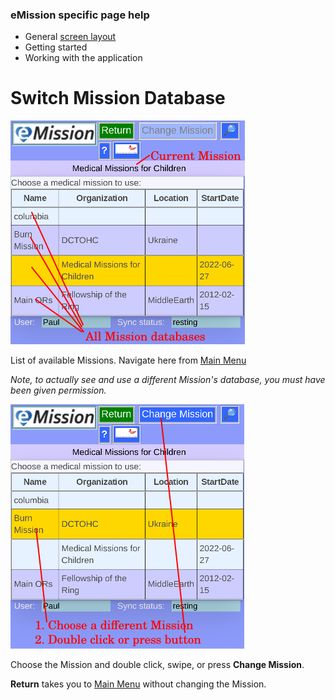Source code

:### eMission specific page help
* General [screen layout](/help/GeneralLayout.md)
* Getting started
* Working with the application

# Switch Mission Database
![](/images/DBTable1.png)

List of available Missions. Navigate here from [Main Menu](/help/MainMenu.md)

*Note, to actually see and use a different Mission's database, you must have been given permission.*

![](/images/DBTable2.png)

Choose the Mission and double click, swipe, or press __Change Mission__.

__Return__ takes you to [Main Menu](/help/MainMenu.md) without changing the Mission.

About this task:
Copy out each line in the listing that has the word "MainMenu".

Answer section:
List of available Missions. Navigate here from [Main Menu](/help/MainMenu.md)
__Return__ takes you to [Main Menu](/help/MainMenu.md) without changing the Mission.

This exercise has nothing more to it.